- What you are asked to do
Read the records beneath this task and copy every line that contains the string "Comience".

- Data extracted from a collection

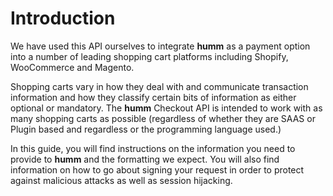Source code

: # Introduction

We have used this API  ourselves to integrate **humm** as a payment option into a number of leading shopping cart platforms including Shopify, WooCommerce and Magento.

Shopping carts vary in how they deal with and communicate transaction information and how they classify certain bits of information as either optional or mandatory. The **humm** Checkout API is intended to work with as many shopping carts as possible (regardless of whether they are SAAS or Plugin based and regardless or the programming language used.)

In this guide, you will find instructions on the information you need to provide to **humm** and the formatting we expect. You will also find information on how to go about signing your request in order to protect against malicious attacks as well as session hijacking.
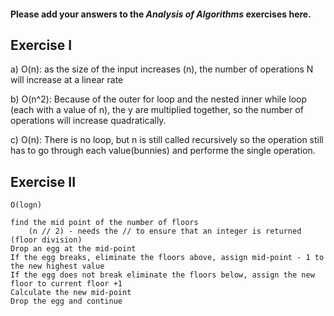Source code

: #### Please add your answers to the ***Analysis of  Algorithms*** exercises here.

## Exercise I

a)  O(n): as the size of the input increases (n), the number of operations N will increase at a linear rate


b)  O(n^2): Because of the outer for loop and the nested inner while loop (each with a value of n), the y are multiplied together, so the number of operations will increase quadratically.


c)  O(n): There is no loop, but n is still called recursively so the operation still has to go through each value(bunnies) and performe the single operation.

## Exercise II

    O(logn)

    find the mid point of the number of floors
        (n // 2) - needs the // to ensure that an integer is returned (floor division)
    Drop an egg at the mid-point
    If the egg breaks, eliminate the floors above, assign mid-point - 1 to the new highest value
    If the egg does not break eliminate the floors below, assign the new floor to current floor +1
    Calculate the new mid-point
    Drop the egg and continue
* * *
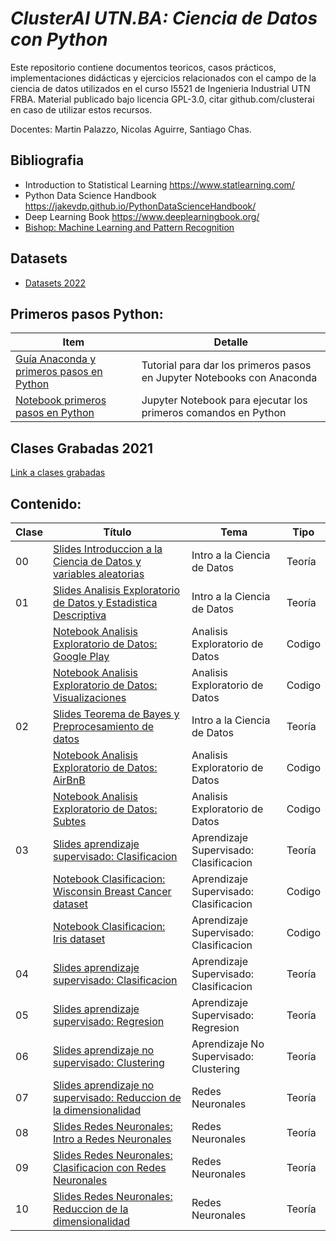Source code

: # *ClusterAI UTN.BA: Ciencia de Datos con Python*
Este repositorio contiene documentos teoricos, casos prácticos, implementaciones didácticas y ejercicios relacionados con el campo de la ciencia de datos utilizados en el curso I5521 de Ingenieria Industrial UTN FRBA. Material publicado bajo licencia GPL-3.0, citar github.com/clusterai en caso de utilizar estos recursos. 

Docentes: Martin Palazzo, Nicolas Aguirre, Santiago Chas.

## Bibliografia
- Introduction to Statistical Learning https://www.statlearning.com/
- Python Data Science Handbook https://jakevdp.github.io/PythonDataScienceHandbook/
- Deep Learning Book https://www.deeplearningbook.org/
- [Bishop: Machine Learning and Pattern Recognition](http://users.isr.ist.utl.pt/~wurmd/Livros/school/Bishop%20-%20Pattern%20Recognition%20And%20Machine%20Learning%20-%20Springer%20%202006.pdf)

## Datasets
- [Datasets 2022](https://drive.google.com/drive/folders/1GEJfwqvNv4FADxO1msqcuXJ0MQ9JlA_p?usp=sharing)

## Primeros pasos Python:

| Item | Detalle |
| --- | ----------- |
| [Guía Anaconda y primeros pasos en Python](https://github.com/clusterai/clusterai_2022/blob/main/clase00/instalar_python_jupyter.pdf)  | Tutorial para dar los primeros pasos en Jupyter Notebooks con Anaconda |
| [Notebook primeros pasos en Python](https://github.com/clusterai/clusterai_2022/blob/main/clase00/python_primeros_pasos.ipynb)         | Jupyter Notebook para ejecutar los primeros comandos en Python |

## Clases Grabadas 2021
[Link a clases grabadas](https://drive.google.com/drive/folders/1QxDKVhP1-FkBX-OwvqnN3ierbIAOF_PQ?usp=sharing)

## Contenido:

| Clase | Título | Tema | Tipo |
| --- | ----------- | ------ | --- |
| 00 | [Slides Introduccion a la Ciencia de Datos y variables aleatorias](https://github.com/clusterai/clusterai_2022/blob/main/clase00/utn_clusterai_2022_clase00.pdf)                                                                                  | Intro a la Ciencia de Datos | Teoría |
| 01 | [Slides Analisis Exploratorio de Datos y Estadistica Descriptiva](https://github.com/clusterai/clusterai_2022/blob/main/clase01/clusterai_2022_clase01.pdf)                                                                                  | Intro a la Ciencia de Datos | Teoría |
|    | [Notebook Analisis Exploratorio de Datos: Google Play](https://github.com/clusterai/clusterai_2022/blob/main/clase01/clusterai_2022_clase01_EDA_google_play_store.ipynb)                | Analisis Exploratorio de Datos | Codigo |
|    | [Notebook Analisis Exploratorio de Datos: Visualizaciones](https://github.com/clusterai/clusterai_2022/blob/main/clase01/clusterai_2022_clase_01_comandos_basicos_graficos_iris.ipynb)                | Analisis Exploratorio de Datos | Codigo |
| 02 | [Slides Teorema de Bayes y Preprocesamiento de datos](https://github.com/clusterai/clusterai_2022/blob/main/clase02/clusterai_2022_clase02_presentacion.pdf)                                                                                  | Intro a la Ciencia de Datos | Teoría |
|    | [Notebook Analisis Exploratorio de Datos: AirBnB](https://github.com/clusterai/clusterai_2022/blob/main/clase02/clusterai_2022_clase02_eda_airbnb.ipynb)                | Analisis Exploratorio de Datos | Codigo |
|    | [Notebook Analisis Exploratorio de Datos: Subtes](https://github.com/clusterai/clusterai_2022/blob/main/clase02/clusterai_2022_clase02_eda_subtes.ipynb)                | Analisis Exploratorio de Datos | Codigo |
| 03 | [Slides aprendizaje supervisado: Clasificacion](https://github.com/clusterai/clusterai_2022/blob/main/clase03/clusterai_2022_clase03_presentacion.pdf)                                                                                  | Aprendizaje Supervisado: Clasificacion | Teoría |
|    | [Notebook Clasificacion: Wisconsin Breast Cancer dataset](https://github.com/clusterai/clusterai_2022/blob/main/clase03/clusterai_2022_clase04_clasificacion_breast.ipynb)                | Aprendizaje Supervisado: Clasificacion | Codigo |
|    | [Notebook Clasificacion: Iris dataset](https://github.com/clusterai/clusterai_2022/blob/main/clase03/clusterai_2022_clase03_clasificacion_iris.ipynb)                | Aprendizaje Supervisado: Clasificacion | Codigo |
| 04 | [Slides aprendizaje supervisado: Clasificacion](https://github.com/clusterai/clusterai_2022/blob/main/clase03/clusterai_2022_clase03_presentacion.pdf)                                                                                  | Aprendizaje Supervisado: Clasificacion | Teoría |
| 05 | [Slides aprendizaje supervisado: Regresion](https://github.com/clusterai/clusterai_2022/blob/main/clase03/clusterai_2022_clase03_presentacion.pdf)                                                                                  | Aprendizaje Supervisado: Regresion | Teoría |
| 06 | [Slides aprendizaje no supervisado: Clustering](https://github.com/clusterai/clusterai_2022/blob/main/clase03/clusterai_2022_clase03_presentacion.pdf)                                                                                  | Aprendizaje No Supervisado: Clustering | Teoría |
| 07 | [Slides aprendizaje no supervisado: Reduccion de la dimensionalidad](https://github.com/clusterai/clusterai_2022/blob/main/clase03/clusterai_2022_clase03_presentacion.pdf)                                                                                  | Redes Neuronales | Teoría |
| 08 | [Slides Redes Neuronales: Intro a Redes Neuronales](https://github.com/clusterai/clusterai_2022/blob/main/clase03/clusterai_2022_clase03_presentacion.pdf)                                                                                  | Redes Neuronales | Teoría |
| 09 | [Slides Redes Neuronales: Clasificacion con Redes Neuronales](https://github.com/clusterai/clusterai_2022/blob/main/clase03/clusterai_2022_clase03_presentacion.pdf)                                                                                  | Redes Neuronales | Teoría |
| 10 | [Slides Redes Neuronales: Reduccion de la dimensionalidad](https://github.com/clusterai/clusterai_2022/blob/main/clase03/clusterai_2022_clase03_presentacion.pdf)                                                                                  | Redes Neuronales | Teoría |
==
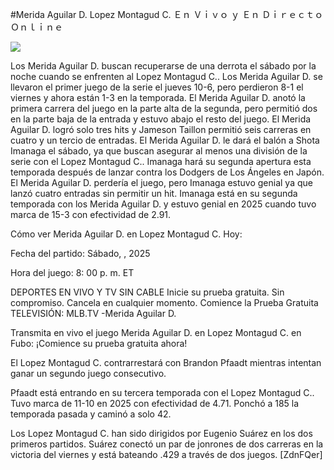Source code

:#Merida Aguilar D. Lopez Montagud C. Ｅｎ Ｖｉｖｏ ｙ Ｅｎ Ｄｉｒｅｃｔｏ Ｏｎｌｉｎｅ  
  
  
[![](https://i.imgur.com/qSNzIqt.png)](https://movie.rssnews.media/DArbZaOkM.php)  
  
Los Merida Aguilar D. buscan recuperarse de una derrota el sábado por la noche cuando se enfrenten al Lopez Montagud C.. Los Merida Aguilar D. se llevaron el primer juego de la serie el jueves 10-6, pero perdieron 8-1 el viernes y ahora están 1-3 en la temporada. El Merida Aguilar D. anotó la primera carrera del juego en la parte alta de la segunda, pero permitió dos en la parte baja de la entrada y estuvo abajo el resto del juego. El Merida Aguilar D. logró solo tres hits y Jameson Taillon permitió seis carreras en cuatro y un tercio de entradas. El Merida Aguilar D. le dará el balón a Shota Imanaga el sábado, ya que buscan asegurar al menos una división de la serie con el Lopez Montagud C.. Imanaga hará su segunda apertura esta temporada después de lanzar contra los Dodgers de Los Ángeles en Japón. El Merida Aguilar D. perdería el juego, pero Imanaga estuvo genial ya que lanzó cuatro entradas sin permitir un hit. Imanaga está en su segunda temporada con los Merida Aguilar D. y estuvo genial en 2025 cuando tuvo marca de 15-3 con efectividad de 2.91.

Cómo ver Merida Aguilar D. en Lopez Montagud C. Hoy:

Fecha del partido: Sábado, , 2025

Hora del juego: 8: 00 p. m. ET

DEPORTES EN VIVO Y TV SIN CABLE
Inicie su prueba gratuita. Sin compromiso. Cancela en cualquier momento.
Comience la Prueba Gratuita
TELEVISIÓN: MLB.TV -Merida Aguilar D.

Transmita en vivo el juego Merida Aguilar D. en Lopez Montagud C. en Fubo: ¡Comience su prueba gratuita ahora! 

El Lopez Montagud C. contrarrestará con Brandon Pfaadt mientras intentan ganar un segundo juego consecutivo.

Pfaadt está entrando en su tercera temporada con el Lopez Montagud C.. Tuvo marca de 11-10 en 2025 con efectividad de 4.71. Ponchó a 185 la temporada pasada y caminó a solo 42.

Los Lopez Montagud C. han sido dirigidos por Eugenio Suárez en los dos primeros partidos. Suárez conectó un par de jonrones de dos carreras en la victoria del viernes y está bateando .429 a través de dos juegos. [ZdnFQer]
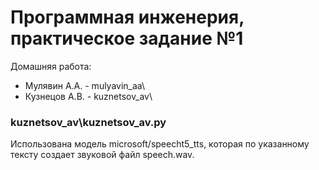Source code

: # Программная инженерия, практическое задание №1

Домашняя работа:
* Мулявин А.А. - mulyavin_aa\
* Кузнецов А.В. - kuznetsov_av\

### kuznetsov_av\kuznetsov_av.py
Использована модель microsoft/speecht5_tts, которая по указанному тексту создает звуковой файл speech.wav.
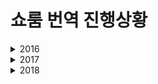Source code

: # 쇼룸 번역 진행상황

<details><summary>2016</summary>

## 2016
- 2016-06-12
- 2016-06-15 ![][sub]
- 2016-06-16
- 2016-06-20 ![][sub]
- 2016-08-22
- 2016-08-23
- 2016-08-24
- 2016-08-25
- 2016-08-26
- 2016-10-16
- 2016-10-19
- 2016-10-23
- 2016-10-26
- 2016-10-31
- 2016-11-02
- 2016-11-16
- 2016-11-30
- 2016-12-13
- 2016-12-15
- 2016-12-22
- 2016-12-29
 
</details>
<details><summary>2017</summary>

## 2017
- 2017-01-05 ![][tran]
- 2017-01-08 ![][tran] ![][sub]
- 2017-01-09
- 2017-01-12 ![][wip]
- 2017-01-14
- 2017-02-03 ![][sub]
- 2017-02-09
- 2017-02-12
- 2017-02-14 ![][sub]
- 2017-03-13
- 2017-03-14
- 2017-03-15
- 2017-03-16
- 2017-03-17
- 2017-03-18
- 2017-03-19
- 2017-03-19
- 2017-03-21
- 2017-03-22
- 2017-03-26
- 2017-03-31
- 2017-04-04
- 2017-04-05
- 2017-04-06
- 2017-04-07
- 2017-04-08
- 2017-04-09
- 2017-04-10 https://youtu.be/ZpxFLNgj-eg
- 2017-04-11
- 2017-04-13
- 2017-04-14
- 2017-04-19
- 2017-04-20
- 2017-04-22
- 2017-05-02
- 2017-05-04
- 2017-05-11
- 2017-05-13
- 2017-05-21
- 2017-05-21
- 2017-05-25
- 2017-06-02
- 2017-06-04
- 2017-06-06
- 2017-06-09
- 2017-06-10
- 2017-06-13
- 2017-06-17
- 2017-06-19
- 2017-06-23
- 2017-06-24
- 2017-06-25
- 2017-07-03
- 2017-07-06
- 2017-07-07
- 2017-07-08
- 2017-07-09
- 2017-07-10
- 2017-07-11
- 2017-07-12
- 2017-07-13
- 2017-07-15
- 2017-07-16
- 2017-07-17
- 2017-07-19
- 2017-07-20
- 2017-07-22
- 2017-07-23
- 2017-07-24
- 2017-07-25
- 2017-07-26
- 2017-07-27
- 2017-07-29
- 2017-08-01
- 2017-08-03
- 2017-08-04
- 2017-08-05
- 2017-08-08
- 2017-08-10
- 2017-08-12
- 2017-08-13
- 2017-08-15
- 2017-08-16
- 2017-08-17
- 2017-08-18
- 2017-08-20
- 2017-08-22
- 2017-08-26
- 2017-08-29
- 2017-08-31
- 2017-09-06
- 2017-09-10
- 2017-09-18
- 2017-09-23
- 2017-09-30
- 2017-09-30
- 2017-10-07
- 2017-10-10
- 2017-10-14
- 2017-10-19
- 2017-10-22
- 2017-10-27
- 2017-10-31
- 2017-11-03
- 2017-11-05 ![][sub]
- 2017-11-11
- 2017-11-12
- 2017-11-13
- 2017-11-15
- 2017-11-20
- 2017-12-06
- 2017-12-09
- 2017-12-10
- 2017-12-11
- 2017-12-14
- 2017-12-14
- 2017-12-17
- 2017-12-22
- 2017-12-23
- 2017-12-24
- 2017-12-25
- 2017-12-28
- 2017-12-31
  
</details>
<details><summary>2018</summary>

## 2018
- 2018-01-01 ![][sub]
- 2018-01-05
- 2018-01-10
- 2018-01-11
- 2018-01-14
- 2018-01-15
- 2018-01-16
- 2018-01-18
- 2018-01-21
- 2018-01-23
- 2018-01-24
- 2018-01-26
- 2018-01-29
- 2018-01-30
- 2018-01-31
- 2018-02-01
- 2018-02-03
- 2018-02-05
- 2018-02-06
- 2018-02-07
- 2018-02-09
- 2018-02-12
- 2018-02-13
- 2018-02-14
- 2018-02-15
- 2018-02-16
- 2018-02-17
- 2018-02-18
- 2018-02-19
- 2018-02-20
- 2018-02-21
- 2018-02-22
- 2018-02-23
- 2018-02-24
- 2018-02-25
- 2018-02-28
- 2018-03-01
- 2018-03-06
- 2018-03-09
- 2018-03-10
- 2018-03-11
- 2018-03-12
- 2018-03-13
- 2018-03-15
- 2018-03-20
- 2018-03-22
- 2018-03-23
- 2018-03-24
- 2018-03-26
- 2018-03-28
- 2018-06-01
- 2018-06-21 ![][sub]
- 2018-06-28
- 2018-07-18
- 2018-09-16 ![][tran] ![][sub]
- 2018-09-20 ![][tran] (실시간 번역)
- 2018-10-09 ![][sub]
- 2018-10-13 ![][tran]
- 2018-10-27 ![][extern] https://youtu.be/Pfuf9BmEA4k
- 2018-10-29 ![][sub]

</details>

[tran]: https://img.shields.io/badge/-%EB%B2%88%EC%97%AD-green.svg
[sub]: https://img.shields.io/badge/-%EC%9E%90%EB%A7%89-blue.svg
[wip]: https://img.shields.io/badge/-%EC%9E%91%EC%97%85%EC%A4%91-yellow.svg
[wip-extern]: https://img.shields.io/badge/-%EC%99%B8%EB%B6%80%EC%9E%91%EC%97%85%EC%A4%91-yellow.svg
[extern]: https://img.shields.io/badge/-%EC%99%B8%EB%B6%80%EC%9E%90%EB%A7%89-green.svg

- Answer to this task
Comience la Prueba Gratuita
Transmita en vivo el juego Merida Aguilar D. en Lopez Montagud C. en Fubo: ¡Comience su prueba gratuita ahora! 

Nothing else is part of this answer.